Several years back, I wrote a blog on romantic love versus real love after discovering the nugget of gold illustrated below.
Romantic Love prevents Real Love
intense stable identity
loss of self includes all
desperation respect for others
driven by need driven by choice
passionate consistent
hot cooling
The defining language above helped me question and reframe my own cherished notions about love. For the most part, everyone I showed this list could agree with the first four descriptors of romantic love. Where resistance or uncertainty registered was with passionate and hot. I get it. Haven’t we all had lustful relations with someone in the past (or at least desired to), and the memory of that passion is still attractive, maybe even active?
Although we may still feel a strong desire for that individual; lust, intensity and passion are not the bedrock of real love. Not unlike a substance addiction where need governs behaviour, a lustful passion is a desperate need within that attracts the neediness in the other person. The result, co-dependent relations built on need rather than an interdependent relationship built on choice.
What forms the foundation of love is one’s ability to be physically and emotionally vulnerable, that is, to expose oneself to the possibility of being attacked or hurt. Without complete vulnerability in a relationship, there is limited intimacy. Instead, we expend our energy guarding ourselves against attack.

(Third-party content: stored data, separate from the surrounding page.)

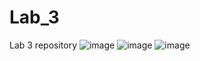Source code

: # Lab_3
Lab 3 repository
![image](https://github.com/user-attachments/assets/e0472bb7-c85a-44b3-9dd8-92cc17385408)
![image](https://github.com/user-attachments/assets/e41b824d-bdc2-4ed8-b08e-77b5b90d3e05)
![image](https://github.com/user-attachments/assets/d25ec10c-1e8f-4c68-bf5b-090ccc3c6d76)




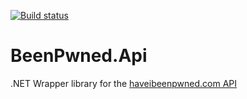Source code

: [![Build status](https://ci.appveyor.com/api/projects/status/8l9ae2irxxhvo0dq?svg=true)](https://ci.appveyor.com/project/jfversluis/beenpwned-api)

# BeenPwned.Api
.NET Wrapper library for the [haveibeenpwned.com API](https://haveibeenpwned.com/api/)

When we expose ourselves to others, we allow them to see into our depths. The deeper we see inside, the more we know who we truly are — our authentic self. Through this act of coming to know our true self, real love is revealed to us as self-love. It is this personal journey of in-to-me-see or intimacy that, when shared, grows and strengthens the love bonds between people. Hence, the age-old statement — if you don’t love yourself without limitations, you don’t know how to fully love others. One of the surest ways to test your unlimited, unconditional self-love is look in a mirror. Hold your eye contact and say to yourself, “I love you.” Your inner reaction will disclose your truth.
It is very important, especially while you are young, to love something with your whole being — a tree, an animal, your teacher, your parent — for then you will find out for yourself what it is to be without conflict, without fear.